**EXERCISE REQUIREMENTS**
Find "of the model" and "### Response" in the records below. Copy the lines holding them and every line between, exactly, and no others.

**EXTRACTED RECORDS**
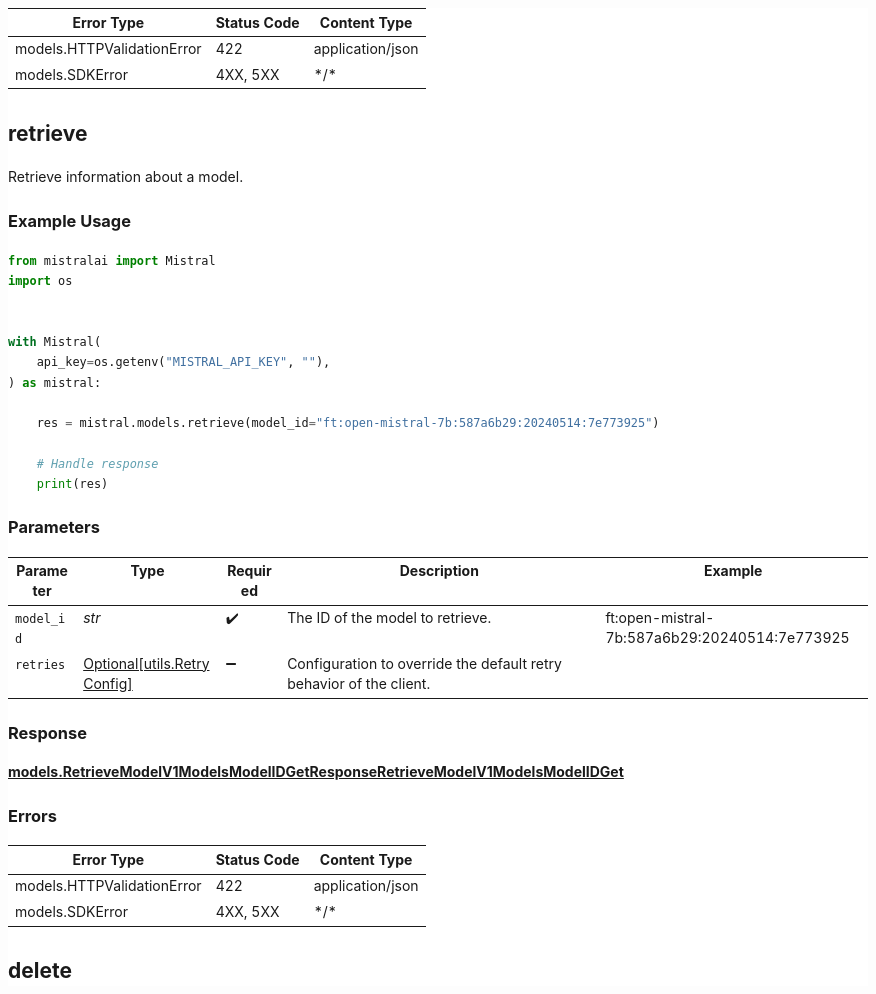 | Error Type                 | Status Code                | Content Type               |
| -------------------------- | -------------------------- | -------------------------- |
| models.HTTPValidationError | 422                        | application/json           |
| models.SDKError            | 4XX, 5XX                   | \*/\*                      |

## retrieve

Retrieve information about a model.

### Example Usage


```python
from mistralai import Mistral
import os


with Mistral(
    api_key=os.getenv("MISTRAL_API_KEY", ""),
) as mistral:

    res = mistral.models.retrieve(model_id="ft:open-mistral-7b:587a6b29:20240514:7e773925")

    # Handle response
    print(res)

```

### Parameters

| Parameter                                                           | Type                                                                | Required                                                            | Description                                                         | Example                                                             |
| ------------------------------------------------------------------- | ------------------------------------------------------------------- | ------------------------------------------------------------------- | ------------------------------------------------------------------- | ------------------------------------------------------------------- |
| `model_id`                                                          | *str*                                                               | :heavy_check_mark:                                                  | The ID of the model to retrieve.                                    | ft:open-mistral-7b:587a6b29:20240514:7e773925                       |
| `retries`                                                           | [Optional[utils.RetryConfig]](../../models/utils/retryconfig.md)    | :heavy_minus_sign:                                                  | Configuration to override the default retry behavior of the client. |                                                                     |

### Response

**[models.RetrieveModelV1ModelsModelIDGetResponseRetrieveModelV1ModelsModelIDGet](../../models/retrievemodelv1modelsmodelidgetresponseretrievemodelv1modelsmodelidget.md)**

### Errors

| Error Type                 | Status Code                | Content Type               |
| -------------------------- | -------------------------- | -------------------------- |
| models.HTTPValidationError | 422                        | application/json           |
| models.SDKError            | 4XX, 5XX                   | \*/\*                      |

## delete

**RESULT OF THE TASK**
| `model_id`                                                          | *str*                                                               | :heavy_check_mark:                                                  | The ID of the model to retrieve.                                    | ft:open-mistral-7b:587a6b29:20240514:7e773925                       |
| `retries`                                                           | [Optional[utils.RetryConfig]](../../models/utils/retryconfig.md)    | :heavy_minus_sign:                                                  | Configuration to override the default retry behavior of the client. |                                                                     |

### Response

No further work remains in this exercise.